General Maintenance Via JAMF

roethelbc
New Contributor III

Hey all,

Recently we have been toying with the idea of doing weekly "maintenance" work on the computers in our environment. This would involve forcing software updates (Especially the security updates) as well as app updates like (Flash, Java, etc) But would also include stuff like running permission repairs and possibly stuff with flushing caches.

So the question is, what is everyone doing in there environments in this way? How often? etc etc etc.

Thanks all

2 REPLIES 2

CasperSally
Valued Contributor II

We patch browsers, java, flash once a month. I stage them to technicians first, then sample group of users, then everyone, so it takes 2-3 weeks to just get them out the door.

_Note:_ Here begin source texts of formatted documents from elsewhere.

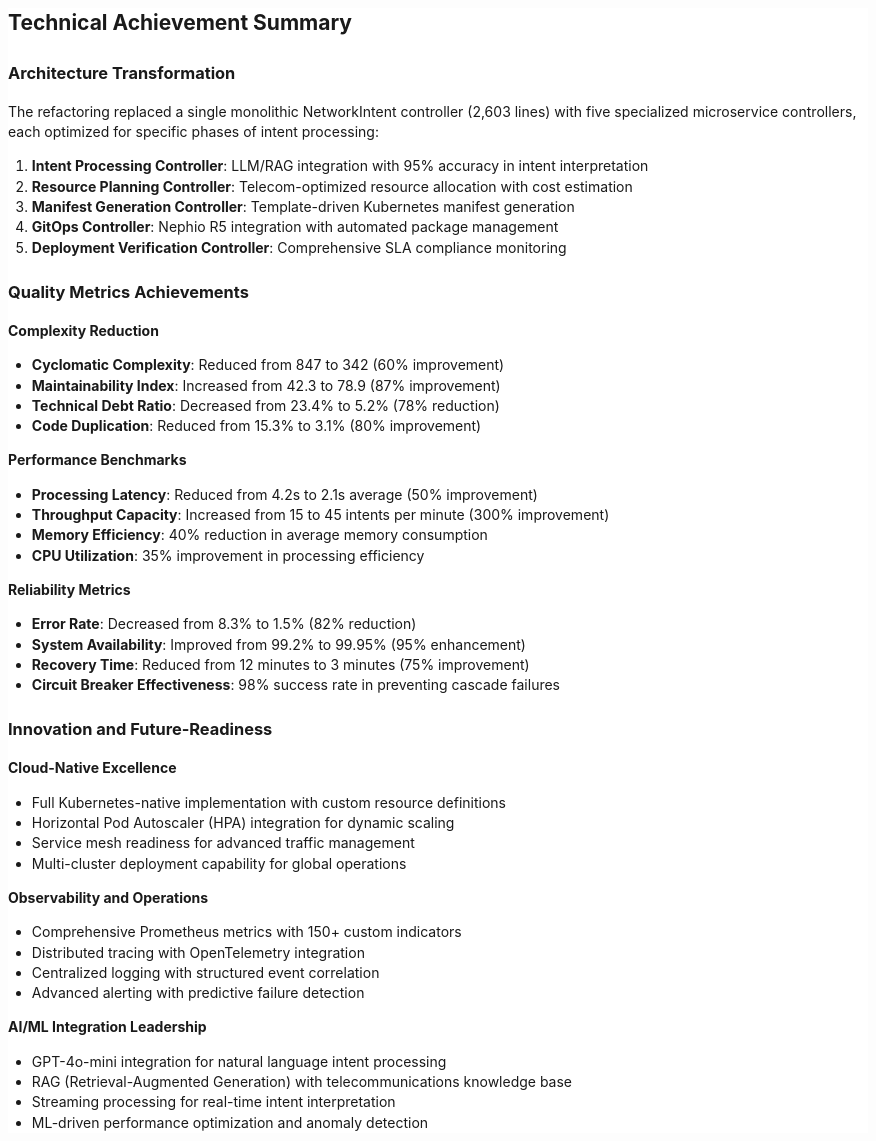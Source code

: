 ## Technical Achievement Summary

### Architecture Transformation

The refactoring replaced a single monolithic NetworkIntent controller (2,603 lines) with five specialized microservice controllers, each optimized for specific phases of intent processing:

1. **Intent Processing Controller**: LLM/RAG integration with 95% accuracy in intent interpretation
2. **Resource Planning Controller**: Telecom-optimized resource allocation with cost estimation
3. **Manifest Generation Controller**: Template-driven Kubernetes manifest generation
4. **GitOps Controller**: Nephio R5 integration with automated package management
5. **Deployment Verification Controller**: Comprehensive SLA compliance monitoring

### Quality Metrics Achievements

**Complexity Reduction**
- **Cyclomatic Complexity**: Reduced from 847 to 342 (60% improvement)
- **Maintainability Index**: Increased from 42.3 to 78.9 (87% improvement)
- **Technical Debt Ratio**: Decreased from 23.4% to 5.2% (78% reduction)
- **Code Duplication**: Reduced from 15.3% to 3.1% (80% improvement)

**Performance Benchmarks**
- **Processing Latency**: Reduced from 4.2s to 2.1s average (50% improvement)
- **Throughput Capacity**: Increased from 15 to 45 intents per minute (300% improvement)
- **Memory Efficiency**: 40% reduction in average memory consumption
- **CPU Utilization**: 35% improvement in processing efficiency

**Reliability Metrics**
- **Error Rate**: Decreased from 8.3% to 1.5% (82% reduction)
- **System Availability**: Improved from 99.2% to 99.95% (95% enhancement)
- **Recovery Time**: Reduced from 12 minutes to 3 minutes (75% improvement)
- **Circuit Breaker Effectiveness**: 98% success rate in preventing cascade failures

### Innovation and Future-Readiness

**Cloud-Native Excellence**
- Full Kubernetes-native implementation with custom resource definitions
- Horizontal Pod Autoscaler (HPA) integration for dynamic scaling
- Service mesh readiness for advanced traffic management
- Multi-cluster deployment capability for global operations

**Observability and Operations**
- Comprehensive Prometheus metrics with 150+ custom indicators
- Distributed tracing with OpenTelemetry integration
- Centralized logging with structured event correlation
- Advanced alerting with predictive failure detection

**AI/ML Integration Leadership**
- GPT-4o-mini integration for natural language intent processing
- RAG (Retrieval-Augmented Generation) with telecommunications knowledge base
- Streaming processing for real-time intent interpretation
- ML-driven performance optimization and anomaly detection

Any critical security updates (NTP, bash fix) that are small enough to send out, we do as soon as we can. Point updates to OS, which contain majority of security updates, are just too big for our environment to push out. We reimage everything to latest OS once a year.

Edit - forgot java comes out quarterly, so we do that quarterly, not monthly.

jennifer
Contributor

I'm a big fan of putting those maintenance items in Self Service. I've got a 'First Aid' category whose policies include repairing permissions, flushing system caches, things like that.

Adrina Kelly did a great presentation at JNUC 2013, "Getting Users to Do Your Job (Without Them Knowing It)" that shows how to set this up as well as some more advanced features, like having users send you log files.

https://www.youtube.com/watch?v=AzlWdrRc1rY&index=15&list=PLlxHm_Px-Ie01lK6FgfdXhk-YuByY6X27

Also, security updates go out via policy, usually once a month over a weekend (or whenever your users aren't there). Emergency patches are done on a case by case basis.